In the entries below, find the line with "We have this" and the line with "40， the average"; give again those lines and every line between them, exactly.

Start of INFORMATION GIVEN

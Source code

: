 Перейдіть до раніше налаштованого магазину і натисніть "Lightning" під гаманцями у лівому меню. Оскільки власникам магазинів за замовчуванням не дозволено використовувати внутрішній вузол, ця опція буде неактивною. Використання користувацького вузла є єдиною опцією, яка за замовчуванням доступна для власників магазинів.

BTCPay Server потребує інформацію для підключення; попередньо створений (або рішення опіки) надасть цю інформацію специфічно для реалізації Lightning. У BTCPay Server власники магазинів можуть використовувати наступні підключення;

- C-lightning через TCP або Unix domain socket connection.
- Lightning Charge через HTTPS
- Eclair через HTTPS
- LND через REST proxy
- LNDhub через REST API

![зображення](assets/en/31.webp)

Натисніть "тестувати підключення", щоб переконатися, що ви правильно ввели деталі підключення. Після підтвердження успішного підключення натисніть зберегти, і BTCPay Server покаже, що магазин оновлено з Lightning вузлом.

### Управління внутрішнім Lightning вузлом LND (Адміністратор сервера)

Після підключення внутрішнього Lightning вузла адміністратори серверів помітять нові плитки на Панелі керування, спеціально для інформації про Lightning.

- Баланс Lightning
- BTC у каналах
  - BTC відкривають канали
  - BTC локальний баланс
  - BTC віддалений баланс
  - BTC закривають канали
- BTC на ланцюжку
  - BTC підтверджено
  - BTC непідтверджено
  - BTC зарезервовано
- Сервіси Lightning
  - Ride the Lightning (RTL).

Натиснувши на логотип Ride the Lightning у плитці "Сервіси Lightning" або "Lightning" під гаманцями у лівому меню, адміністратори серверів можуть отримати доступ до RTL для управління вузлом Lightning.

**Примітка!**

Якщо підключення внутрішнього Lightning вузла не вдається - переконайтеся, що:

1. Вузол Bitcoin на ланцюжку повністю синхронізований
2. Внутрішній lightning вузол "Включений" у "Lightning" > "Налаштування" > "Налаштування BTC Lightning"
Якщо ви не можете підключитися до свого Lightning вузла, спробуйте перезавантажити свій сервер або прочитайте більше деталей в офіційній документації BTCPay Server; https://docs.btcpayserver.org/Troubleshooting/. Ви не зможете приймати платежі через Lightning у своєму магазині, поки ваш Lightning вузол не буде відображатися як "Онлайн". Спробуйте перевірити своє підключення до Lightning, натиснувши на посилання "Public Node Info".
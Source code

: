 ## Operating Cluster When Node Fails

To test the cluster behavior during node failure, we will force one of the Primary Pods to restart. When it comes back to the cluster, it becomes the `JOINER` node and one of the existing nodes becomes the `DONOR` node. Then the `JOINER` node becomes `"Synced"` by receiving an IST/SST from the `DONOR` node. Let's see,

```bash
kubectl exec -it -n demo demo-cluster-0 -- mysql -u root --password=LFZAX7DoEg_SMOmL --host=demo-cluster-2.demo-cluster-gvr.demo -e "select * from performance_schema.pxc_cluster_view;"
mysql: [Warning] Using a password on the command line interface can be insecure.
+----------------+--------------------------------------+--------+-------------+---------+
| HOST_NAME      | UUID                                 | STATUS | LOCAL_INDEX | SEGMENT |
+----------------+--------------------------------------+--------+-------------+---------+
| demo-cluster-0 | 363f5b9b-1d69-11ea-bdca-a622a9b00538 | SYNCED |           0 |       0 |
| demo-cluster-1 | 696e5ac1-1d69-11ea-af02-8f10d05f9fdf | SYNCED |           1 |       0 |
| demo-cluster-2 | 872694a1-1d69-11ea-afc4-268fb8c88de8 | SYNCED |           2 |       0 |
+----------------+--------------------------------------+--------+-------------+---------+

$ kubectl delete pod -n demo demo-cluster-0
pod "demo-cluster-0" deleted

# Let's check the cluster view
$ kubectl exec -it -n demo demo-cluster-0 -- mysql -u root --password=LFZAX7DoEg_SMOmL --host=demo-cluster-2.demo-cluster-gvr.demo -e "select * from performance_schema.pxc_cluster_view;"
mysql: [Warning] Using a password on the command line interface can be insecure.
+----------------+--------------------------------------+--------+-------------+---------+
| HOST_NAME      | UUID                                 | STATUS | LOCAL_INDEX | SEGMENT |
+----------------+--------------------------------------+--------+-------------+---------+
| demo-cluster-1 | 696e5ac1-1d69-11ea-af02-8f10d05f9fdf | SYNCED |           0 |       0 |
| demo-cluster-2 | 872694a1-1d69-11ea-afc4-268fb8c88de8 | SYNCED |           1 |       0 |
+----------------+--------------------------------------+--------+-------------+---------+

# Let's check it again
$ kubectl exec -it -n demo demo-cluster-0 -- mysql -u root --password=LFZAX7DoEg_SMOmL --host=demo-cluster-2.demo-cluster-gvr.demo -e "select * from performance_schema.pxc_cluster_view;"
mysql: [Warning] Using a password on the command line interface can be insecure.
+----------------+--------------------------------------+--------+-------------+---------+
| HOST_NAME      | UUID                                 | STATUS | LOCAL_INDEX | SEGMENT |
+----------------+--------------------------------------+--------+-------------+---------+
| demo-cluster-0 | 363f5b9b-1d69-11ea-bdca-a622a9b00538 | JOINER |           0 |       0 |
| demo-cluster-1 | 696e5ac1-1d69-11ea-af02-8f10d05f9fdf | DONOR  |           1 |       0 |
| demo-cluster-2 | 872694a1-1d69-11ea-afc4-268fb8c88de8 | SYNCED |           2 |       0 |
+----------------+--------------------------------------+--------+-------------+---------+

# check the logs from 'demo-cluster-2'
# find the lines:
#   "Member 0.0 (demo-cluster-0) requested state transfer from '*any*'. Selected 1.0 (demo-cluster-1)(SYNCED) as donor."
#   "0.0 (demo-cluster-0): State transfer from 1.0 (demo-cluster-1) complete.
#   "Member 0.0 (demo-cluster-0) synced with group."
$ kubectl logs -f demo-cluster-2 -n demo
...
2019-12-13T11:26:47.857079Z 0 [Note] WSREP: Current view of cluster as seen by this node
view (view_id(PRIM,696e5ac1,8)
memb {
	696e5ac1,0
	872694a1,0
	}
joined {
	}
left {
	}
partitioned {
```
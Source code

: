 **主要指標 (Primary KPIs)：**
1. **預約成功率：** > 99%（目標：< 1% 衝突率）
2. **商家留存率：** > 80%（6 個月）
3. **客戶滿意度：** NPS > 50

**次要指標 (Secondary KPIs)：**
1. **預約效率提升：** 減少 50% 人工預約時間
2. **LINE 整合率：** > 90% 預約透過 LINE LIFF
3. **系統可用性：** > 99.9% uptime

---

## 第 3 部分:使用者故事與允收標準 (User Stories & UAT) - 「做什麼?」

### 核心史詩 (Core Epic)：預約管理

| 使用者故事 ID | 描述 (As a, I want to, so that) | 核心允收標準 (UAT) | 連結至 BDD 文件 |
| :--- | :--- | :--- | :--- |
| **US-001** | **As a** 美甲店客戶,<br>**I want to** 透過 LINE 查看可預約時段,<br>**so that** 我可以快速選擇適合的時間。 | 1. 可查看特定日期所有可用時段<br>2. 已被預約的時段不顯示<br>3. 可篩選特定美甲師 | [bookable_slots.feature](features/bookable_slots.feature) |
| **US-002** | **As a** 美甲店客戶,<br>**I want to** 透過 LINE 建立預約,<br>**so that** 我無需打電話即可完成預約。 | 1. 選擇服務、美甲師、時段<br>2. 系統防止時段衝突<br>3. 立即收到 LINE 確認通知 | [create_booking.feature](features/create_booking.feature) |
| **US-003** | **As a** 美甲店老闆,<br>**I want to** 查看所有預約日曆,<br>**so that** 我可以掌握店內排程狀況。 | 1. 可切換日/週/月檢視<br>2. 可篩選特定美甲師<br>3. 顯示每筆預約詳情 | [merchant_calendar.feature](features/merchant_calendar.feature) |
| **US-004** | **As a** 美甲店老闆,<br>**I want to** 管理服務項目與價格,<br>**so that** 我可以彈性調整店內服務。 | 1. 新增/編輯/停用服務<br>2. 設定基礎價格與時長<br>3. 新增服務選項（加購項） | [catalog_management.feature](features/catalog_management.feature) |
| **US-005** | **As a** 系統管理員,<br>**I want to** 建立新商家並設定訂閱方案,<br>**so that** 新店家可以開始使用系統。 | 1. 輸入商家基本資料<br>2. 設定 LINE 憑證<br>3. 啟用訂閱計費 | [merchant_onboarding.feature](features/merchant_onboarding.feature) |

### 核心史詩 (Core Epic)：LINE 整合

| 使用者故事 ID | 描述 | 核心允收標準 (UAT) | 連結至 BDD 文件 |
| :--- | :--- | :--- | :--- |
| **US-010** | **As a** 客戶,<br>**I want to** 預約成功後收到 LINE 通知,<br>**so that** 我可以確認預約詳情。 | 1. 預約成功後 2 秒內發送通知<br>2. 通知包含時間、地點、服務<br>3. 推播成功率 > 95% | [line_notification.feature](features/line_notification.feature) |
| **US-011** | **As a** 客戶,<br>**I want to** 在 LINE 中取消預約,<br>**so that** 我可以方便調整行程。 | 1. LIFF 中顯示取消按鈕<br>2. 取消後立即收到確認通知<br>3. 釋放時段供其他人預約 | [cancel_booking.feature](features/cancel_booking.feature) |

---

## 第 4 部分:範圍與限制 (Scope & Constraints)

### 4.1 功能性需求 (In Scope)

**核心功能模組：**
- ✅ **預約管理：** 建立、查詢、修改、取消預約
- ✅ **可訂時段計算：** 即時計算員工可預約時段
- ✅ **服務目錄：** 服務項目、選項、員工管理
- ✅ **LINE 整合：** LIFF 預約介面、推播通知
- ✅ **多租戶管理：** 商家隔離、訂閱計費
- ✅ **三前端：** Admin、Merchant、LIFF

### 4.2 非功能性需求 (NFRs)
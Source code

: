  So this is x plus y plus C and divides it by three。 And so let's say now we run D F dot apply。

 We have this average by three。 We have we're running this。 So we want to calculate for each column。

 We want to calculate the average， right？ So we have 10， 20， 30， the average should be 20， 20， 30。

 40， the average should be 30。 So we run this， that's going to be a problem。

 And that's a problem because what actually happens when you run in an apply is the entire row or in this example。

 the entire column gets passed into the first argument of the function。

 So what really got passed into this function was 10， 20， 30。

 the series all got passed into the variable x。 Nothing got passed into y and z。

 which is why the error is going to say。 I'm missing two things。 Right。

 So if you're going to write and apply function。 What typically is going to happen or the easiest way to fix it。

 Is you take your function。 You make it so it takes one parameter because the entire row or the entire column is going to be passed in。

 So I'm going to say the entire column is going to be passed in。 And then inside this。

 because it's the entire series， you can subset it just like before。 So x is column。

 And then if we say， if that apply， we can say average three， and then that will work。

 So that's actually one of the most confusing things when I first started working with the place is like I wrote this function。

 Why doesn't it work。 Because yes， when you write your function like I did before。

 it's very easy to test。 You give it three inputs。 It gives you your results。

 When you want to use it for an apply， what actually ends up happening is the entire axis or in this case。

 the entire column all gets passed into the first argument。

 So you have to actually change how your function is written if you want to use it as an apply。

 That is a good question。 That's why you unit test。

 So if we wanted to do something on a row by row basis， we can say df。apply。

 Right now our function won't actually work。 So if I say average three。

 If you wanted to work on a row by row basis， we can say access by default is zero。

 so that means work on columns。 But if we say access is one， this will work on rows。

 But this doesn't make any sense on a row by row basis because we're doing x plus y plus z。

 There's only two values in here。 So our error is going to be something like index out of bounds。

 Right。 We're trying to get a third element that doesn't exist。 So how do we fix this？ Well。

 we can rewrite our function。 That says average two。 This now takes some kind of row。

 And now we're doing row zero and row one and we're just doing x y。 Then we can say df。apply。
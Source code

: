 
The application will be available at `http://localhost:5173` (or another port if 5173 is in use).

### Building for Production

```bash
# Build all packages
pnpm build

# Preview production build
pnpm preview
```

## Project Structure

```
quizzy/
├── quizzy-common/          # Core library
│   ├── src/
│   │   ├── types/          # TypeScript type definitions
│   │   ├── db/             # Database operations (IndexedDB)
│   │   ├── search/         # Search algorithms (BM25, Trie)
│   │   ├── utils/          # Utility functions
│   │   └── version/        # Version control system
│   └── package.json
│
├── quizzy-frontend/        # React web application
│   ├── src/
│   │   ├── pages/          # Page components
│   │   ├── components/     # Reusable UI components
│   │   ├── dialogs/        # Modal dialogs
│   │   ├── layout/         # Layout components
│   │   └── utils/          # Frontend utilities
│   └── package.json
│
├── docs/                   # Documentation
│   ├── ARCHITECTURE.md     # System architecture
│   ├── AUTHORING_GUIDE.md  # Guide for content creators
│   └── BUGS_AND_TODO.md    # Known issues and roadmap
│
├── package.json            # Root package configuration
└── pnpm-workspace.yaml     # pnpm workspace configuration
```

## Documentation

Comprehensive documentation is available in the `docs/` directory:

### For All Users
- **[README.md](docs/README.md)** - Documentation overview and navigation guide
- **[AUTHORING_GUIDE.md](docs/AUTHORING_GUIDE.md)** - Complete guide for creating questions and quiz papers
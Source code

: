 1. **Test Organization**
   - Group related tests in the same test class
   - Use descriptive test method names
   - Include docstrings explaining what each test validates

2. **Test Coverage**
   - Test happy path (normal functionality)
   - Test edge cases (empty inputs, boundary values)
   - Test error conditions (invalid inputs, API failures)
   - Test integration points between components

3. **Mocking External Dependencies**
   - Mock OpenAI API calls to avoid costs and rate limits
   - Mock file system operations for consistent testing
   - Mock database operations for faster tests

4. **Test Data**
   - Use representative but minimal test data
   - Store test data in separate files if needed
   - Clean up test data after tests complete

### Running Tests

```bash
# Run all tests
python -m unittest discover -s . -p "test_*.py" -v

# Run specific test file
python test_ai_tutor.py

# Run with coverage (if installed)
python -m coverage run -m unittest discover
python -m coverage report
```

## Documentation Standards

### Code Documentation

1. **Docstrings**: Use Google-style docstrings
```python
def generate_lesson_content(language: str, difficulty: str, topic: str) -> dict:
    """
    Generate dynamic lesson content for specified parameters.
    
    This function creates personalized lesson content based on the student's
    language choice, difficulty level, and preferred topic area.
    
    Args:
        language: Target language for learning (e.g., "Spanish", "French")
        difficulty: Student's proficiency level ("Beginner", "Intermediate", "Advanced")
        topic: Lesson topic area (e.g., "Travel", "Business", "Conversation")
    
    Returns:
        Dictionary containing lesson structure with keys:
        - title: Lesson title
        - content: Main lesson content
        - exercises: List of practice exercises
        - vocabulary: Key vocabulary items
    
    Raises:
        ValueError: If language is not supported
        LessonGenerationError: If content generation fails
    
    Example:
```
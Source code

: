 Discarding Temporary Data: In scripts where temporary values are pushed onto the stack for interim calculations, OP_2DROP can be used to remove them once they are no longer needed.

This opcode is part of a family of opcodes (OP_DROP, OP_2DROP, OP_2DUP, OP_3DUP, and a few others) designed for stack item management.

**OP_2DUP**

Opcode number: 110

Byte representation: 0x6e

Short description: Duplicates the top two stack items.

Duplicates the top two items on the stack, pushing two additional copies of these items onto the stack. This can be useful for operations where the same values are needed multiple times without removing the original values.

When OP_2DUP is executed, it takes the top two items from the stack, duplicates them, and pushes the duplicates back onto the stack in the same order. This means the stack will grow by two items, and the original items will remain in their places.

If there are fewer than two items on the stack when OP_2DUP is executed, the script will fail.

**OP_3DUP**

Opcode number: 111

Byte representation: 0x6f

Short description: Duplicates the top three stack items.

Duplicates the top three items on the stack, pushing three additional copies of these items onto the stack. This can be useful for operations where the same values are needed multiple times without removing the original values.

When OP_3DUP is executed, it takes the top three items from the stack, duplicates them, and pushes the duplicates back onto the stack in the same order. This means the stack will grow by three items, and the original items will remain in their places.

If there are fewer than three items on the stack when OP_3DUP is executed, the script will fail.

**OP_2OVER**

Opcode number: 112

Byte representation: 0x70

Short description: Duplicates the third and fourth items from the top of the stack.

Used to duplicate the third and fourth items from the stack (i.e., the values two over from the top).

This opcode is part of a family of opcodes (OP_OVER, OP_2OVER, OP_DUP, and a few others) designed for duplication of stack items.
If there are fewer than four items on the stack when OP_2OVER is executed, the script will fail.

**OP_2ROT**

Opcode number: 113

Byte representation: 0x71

End of INFORMATION GIVEN

- REPLY TO THE EXERCISE -
 We have this average by three。 We have we're running this。 So we want to calculate for each column。

 We want to calculate the average， right？ So we have 10， 20， 30， the average should be 20， 20， 30。

 40， the average should be 30。 So we run this， that's going to be a problem。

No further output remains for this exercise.